**Required work**
Search the data for the word "notified" and copy out every line that has it.
Recorded data: Begin
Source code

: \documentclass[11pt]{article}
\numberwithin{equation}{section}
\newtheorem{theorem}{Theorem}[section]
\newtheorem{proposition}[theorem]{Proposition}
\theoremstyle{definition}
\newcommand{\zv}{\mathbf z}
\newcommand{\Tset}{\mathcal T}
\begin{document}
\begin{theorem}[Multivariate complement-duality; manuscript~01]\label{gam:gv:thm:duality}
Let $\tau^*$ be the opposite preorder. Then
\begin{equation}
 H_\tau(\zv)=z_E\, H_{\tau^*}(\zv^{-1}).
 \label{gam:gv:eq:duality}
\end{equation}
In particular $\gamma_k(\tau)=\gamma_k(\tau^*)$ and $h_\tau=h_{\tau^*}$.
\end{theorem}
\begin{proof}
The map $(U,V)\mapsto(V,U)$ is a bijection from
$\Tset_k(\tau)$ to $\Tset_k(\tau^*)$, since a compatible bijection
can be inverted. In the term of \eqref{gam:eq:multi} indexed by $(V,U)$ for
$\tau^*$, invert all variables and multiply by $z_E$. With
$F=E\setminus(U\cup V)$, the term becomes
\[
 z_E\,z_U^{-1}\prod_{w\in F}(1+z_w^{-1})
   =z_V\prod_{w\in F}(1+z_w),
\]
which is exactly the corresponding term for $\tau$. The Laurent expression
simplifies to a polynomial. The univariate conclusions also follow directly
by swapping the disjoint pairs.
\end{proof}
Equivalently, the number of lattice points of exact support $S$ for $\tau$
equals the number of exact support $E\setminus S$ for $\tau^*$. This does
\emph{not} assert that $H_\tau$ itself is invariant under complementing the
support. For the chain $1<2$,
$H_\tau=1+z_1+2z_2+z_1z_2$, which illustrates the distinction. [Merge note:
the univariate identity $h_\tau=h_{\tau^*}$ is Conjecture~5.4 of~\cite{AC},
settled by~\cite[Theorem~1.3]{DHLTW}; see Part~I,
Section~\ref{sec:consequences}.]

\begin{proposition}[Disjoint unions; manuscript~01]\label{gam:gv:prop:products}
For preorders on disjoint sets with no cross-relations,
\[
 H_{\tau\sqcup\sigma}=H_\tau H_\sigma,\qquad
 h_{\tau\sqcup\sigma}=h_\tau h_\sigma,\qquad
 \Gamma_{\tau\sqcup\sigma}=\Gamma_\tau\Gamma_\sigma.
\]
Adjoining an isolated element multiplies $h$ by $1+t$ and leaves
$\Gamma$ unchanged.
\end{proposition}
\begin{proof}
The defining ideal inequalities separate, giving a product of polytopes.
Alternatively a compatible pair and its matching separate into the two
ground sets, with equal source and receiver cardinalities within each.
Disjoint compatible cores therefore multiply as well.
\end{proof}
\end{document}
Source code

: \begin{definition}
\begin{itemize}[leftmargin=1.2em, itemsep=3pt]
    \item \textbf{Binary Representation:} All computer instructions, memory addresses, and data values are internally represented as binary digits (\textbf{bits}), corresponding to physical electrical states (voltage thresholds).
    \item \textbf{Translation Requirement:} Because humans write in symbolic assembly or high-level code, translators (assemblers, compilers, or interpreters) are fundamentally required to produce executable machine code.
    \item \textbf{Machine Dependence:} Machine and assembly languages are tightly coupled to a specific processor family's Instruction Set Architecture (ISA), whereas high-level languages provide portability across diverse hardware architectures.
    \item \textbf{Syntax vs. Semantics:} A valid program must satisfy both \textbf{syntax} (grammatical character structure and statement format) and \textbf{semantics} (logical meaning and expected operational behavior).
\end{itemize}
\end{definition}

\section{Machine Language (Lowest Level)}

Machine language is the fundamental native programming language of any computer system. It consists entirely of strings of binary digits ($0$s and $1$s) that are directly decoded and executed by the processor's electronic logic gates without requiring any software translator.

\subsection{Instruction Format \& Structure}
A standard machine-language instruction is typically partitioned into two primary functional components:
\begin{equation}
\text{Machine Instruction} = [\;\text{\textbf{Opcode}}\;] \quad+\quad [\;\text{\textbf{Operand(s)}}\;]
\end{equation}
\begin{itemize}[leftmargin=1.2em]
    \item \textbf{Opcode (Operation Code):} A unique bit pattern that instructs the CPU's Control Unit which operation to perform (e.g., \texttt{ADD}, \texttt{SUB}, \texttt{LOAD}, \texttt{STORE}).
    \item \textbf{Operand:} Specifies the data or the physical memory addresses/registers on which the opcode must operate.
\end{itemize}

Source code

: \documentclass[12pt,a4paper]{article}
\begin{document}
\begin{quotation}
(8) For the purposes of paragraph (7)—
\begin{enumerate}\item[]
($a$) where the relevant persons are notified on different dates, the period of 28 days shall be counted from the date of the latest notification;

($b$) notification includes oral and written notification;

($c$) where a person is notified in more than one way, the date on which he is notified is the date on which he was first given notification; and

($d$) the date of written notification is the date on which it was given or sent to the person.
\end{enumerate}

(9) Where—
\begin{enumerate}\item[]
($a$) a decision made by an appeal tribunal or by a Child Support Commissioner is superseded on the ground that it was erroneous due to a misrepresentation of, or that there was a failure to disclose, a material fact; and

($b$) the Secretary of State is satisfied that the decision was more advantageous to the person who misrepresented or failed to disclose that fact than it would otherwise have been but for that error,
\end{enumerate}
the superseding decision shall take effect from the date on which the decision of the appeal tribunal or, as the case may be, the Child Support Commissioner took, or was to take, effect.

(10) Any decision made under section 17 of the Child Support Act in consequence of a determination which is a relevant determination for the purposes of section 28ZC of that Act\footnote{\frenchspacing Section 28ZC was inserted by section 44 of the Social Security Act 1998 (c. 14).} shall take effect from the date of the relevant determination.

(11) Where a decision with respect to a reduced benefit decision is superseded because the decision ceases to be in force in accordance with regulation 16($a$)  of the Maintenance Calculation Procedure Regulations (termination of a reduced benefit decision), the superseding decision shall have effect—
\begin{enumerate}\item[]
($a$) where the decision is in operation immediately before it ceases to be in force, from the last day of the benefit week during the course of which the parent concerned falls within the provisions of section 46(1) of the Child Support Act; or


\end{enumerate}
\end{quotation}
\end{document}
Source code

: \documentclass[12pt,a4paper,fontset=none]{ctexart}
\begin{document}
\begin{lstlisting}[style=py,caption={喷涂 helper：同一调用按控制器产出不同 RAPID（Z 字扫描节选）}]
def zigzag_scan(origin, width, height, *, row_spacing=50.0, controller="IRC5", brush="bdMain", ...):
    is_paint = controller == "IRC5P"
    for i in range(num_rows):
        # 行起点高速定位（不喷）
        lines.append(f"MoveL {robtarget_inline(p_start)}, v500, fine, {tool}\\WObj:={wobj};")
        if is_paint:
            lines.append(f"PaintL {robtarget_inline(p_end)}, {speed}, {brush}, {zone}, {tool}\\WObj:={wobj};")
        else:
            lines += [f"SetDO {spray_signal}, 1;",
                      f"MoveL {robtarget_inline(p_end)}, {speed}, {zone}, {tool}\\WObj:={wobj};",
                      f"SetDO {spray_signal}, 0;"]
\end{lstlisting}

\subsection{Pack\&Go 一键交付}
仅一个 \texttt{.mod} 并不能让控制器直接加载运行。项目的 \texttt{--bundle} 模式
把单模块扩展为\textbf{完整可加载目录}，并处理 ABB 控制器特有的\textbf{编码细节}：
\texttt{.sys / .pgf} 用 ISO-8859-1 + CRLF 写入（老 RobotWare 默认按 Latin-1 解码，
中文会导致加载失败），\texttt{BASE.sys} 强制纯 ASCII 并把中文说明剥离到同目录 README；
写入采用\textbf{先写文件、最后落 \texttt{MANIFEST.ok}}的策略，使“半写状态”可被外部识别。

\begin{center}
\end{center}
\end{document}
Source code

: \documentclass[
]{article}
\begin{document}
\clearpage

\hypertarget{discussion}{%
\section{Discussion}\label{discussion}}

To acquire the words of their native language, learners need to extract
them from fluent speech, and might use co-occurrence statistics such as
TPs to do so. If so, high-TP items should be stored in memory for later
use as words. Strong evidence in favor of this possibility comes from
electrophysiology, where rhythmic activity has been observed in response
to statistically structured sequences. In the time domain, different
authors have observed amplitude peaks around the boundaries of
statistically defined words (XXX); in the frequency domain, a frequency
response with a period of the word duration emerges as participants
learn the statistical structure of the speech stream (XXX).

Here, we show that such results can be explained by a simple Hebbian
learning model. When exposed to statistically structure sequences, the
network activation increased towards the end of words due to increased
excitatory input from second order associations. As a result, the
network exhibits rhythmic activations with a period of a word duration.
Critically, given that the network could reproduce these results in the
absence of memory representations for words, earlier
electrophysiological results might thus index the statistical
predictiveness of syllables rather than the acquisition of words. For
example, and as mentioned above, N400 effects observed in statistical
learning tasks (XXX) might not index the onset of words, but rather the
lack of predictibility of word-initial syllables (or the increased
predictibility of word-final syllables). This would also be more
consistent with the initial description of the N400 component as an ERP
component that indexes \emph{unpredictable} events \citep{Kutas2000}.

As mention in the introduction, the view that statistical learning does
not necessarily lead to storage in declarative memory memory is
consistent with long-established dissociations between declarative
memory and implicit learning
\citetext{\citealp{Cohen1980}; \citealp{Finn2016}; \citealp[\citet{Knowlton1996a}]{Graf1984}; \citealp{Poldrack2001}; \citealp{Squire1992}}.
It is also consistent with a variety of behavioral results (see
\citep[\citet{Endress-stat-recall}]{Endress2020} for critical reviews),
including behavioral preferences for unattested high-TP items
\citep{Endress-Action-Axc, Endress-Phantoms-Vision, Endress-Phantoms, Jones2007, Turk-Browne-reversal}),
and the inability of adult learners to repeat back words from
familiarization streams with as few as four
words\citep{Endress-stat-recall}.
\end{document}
Recorded data: End
**Task result**
($a$) where the relevant persons are notified on different dates, the period of 28 days shall be counted from the date of the latest notification;
($c$) where a person is notified in more than one way, the date on which he is notified is the date on which he was first given notification; and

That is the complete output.